Because at the core of it all, we have to remember that we are 100% responsible for how we react to every given situation. And all our reactions are based on how our brains have recorded our experiences and really, not much else. Most of how we perceive our worlds is through the distorted lens of our own vision. Lenses get cracked and warped and discoloured if you don’t ever change them or clean them. They get brittle through neglect and we end up losing the ability to adapt, and we get rigid and inflexible because of our lenses. You’ve seen how what you perceive as painful will not affect another person in the same way at all. Your reality is just that – YOUR reality. It’s not more or less legitimate than anyone else’s experience of reality, and it’s made up of the same problems as other people, but it’s yours and yours alone to navigate. And The Practice of Active Vulnerability involves a gentle kind of individualized reprogramming of our experiences, to make room for the knowledge that we are safe and loved and seen, to make room for true faith. We choose when and how we expose our hearts, but we COMMIT to exposing our hearts, a slice at a time. And in the longer term, through this practice, we see that the world isn’t the scary, loveless place we always thought it was. We learn who is safe and who is not, and how to be discerning in our relationships. We learn to let others in, to let them see us for who we really are, and not for who we think they think we’re supposed to be. We learn that what looks like an end is actually an amazing chance for a new beginning, we let go of that story of us and start to gently write a new one, with more of a choose-your-own-adventure kind of feel to it. One flash of our hearts at a time, we make way for the joy and pleasure that is part of the experience of living with an open heart, and that is a reward for or companion to our pain and suffering.

So what does The Practice of Active Vulnerability look like? Well, it doesn’t look like a huge undertaking, that’s for sure. There are a lot of aspects of ourselves we can integrate by making huge shifts (like, for instance, by jumping in, both first feet, to a Whole 30 and making changes to how we nourish ourselves, with food), but for all the stuff involving the heart and a lifetime of self-protective defence mechanisms…it’s more like building an entirely new muscle set. If you push past your limit, you’ll sprain your heart muscle.
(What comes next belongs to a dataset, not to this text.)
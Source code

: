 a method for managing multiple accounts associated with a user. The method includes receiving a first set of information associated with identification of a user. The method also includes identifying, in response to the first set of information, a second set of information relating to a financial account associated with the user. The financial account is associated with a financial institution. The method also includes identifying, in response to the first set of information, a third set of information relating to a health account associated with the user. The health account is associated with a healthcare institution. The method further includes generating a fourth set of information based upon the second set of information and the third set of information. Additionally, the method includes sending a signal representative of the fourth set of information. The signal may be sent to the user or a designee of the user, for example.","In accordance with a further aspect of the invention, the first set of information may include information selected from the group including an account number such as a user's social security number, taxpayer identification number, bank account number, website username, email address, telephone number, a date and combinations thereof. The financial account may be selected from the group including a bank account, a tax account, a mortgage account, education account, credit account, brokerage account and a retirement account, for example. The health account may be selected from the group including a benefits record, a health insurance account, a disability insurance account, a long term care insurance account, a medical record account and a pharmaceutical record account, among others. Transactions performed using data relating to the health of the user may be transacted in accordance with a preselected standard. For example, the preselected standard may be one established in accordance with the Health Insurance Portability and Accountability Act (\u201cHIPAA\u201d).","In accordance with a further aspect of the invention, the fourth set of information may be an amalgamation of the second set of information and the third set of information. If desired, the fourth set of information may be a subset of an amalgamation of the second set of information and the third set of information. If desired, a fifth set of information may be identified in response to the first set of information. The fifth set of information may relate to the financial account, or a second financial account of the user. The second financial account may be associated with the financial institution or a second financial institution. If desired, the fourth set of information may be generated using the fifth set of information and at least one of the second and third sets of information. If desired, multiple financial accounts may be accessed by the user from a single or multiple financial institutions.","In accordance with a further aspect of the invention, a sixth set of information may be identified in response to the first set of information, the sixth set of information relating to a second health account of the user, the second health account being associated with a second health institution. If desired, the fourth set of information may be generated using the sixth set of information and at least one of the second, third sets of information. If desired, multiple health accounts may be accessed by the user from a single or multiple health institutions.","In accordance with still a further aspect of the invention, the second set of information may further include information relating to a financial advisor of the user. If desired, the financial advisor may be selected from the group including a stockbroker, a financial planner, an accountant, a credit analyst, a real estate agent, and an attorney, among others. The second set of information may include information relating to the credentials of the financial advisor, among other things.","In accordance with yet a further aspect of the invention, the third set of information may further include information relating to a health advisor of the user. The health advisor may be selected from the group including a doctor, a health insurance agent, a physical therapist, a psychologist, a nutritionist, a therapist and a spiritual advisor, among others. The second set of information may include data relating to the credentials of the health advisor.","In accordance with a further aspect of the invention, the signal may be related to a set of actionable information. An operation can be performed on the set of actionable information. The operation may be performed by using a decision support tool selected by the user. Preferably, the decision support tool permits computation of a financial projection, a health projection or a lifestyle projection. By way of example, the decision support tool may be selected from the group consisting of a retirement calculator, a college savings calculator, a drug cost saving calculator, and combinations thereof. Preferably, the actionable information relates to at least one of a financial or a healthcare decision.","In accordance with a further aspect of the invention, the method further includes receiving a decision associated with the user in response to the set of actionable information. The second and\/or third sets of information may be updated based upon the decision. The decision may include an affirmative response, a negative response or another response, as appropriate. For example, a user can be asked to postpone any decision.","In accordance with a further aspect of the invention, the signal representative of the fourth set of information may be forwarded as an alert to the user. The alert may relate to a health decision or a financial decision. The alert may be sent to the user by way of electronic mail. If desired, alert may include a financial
You’ll risk a pain that your body and your soul can’t absorb and heal quickly enough for the practice to make sense. We don’t want insurmountable setbacks from introducing new, traumatic situations. We want incremental, solid steps towards a whole experience of ourselves, and with each set of new fibres developed, we bring more and more pleasure into our hearts and our lives. Sounds pretty cool, huh?

I’m not a fan of tunnel vision, in the bigger picture, but for the purpose of this exercise, stick your head in that tunnel, okay? I want you to narrow your vision and really inject yourself into the NOW. For this exercise to work, tomorrow cannot exist. You’re in the moment, holding your own hand, standing at the edge of the cliff, preparing to jump, okay?

Here’s how I’ve been doing it:

Let’s say I have a really good male friend I really enjoy talking to and exchanging with. The dynamic is one of mutual attraction along with a deep emotional connection. The relationship is marked by very pivotal exchanges that have led to new perspectives for both of us. It’s a pure mirror type of situation, in that the entire purpose of the relationship is to help both parties grow. Lots of really good and really not so good stuff is exchanged, with both of us inching towards the ultimate goal of complete ownership and accountability within the relationship (meaning, everyone is responsible for the energy they inject into the shared space, and 100%, without exception, responsible for their reactions). One step forward, two steps back, one step, forward, two steps back. Time and patience are required, two aspects of live on this plane that I’m not totally at ease with. All this represents powerful, cathartic, beautiful, painful lessons. And eventually, the hope is that the pace of our progress will transition to two steps forward and one step back, as our rhythms align and start to see some real momentum and…YES…pleasure infuse itself into the bulk of our exchanges. The ultimate goal is a seamless flow of energy between us, without blocks. This flow is called Unconditional Love. This is what the ultimate goal of most meaningful relationships is.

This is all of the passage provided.